Grillage bases are rarely economic these days for permanent foundations except for very heavy loads. However their prefabricated form can prove very useful for temporary works particularly where re-use of the foundations is required (see Fig. 9.59).
The grillage beam can be in any material, the most usual being either steel, precast concrete or timber. In some permanent situations, however, where unusual circumstances exist, such as an abundance of durable timber or the possible re-use of existing rolled steel sections, the grillage can prove both successful and economic. In permanent conditions durability becomes an important design factor and protection and/or the selection of suitable materials is a major part of the design. In the case of steel grillage below ground this is usually achieved by encasing the grillage in concrete. The concrete for average ground conditions would usually require to provide a minimum cover to the steel of 100 mm. In the case of timber grillages the selection of a suitable species of timber and/or suitable preservation protection is crucial to the design, in a similar way to that for timber piles.
Fig. 9.58 Grillage foundation.
The design of the grillage is carried out by calculating the loads and moments applied from the superstructure and determining the required base area using a suitable allowable ground bearing pressure for the condition involved.
From this area, the number and size of each grillage layer can be decided.
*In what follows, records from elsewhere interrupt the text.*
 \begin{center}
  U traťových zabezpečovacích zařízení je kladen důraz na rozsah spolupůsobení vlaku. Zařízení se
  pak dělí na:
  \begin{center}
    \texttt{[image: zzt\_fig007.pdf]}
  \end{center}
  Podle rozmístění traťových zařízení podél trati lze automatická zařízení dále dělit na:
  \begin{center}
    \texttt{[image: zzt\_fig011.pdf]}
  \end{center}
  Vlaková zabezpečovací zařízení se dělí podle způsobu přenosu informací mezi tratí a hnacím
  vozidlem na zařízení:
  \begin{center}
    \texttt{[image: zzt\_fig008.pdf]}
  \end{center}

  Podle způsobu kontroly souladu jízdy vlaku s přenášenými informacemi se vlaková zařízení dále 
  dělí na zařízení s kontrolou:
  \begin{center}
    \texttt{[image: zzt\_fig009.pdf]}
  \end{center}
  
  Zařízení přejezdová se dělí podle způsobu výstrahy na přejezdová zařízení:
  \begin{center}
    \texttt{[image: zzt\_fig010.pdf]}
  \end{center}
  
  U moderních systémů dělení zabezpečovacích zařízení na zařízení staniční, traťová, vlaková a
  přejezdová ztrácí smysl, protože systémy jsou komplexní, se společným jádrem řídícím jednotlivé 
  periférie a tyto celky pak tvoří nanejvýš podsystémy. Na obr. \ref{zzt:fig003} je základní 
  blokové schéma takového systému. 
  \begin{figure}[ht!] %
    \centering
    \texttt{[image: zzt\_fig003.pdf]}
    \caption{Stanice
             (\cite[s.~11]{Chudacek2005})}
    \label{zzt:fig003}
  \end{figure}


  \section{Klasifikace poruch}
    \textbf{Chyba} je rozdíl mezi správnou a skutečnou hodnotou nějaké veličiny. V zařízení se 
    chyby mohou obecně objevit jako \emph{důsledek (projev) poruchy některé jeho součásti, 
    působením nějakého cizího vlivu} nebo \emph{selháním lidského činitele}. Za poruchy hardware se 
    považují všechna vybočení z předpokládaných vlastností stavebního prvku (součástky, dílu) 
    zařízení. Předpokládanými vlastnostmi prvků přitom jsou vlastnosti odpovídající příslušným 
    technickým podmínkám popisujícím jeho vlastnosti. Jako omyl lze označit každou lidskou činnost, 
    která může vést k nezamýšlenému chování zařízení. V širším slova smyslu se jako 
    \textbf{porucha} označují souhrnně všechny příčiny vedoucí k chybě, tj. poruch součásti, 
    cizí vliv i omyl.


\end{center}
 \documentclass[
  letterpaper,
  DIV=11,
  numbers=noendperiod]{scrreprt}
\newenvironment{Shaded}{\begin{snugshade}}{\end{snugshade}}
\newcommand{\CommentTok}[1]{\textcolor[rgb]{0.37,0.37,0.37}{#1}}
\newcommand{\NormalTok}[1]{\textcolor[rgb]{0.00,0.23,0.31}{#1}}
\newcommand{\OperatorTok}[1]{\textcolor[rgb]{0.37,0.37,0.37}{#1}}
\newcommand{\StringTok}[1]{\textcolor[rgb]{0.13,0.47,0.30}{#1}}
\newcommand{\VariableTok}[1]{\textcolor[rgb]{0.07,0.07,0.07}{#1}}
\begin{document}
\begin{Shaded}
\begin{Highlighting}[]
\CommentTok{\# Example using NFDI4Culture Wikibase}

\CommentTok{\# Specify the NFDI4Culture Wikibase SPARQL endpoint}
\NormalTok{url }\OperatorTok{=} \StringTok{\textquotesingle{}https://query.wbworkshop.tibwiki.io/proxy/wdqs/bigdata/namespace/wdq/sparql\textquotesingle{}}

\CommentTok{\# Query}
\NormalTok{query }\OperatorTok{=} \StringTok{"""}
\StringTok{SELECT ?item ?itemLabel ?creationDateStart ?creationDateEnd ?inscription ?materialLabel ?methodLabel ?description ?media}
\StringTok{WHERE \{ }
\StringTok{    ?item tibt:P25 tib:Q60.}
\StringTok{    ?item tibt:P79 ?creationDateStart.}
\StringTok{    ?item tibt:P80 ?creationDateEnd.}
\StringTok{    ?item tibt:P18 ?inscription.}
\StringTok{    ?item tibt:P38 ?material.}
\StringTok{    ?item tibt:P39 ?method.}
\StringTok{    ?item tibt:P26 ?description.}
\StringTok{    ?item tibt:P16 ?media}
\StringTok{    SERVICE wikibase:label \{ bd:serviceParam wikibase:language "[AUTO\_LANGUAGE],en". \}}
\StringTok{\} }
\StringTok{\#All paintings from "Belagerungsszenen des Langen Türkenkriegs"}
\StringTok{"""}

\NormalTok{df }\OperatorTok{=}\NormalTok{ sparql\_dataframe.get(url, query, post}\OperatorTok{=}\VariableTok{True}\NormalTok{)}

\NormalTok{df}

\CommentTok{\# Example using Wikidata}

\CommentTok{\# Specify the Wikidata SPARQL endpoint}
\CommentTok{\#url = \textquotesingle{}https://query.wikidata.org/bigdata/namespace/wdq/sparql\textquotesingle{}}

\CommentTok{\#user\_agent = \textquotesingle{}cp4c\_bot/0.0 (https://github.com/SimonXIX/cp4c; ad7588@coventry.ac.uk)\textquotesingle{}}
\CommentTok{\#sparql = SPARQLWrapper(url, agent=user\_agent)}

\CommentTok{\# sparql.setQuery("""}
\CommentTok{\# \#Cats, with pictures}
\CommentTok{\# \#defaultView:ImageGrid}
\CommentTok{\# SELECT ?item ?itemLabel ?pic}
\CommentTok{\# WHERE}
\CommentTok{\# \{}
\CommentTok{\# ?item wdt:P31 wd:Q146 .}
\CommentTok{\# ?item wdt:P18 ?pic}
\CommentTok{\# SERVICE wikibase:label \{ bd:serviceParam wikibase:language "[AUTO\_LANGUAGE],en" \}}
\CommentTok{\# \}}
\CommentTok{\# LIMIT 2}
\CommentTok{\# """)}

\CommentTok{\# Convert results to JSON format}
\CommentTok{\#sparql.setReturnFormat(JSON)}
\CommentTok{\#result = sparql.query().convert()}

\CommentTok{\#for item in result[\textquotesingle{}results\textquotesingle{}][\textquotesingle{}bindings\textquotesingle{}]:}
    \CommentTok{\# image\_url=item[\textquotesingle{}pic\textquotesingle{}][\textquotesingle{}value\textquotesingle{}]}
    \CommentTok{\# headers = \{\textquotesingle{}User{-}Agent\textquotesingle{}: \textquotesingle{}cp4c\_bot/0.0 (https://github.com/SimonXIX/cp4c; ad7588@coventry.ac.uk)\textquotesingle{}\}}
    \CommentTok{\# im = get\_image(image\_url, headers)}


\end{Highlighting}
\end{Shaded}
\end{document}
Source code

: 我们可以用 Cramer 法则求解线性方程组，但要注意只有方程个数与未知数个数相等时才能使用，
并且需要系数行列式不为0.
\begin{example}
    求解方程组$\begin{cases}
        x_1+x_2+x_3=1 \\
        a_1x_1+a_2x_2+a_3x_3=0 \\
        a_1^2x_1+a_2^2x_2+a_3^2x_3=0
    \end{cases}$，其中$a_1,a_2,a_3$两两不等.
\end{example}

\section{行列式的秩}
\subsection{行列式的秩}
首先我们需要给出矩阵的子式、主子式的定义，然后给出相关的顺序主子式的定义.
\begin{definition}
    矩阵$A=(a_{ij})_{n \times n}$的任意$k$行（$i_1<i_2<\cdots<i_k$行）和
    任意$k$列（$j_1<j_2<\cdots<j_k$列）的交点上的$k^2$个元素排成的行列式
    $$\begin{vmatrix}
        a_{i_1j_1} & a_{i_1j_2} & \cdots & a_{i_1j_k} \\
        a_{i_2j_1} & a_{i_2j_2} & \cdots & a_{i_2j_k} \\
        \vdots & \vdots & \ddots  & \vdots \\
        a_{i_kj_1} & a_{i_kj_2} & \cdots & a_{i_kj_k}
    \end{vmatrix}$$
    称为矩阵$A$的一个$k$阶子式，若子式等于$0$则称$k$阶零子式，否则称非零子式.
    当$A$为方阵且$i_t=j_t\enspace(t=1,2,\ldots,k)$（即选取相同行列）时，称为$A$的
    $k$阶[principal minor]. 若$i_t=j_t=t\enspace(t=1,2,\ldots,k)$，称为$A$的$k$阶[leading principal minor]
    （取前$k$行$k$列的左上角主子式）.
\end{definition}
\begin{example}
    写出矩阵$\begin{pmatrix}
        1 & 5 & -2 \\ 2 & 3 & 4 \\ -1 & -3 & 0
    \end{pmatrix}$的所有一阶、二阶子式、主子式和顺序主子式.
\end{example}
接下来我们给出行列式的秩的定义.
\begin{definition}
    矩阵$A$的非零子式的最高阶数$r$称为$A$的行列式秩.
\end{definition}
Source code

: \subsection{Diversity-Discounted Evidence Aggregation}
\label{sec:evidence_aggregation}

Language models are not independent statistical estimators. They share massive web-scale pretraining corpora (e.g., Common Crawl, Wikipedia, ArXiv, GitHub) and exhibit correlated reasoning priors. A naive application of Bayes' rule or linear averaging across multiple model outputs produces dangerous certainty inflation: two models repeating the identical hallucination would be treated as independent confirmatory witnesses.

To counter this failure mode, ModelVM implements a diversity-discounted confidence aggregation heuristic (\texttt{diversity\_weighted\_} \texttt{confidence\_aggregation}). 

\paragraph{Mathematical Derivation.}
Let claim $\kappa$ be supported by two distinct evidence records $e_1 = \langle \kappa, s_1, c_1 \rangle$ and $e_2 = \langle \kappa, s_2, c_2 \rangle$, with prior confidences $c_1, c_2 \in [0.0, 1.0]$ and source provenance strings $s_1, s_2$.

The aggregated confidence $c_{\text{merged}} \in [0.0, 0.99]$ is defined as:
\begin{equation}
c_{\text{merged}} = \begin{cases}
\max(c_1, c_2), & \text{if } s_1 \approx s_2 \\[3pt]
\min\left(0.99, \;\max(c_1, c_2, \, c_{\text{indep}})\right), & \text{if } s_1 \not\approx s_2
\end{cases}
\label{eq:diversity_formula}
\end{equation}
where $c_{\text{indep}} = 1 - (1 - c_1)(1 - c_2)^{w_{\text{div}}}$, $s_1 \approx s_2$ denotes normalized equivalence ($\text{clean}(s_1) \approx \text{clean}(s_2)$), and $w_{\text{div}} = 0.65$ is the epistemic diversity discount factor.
The layers are then designed to cantilever from the edge of the layer above, which determines the beam sizes required to resist the applied bending moments and shear forces (see Fig. 9.60).
If the grillage is encased in concrete and the sequence and method of construction and loading is compatible with the design requirements, the composite action of the beam and concrete can be exploited.
Fig. 9.59 Grillage foundation – temporary works.
Fig. 9.60 Grillage foundation – bending and shear diagrams.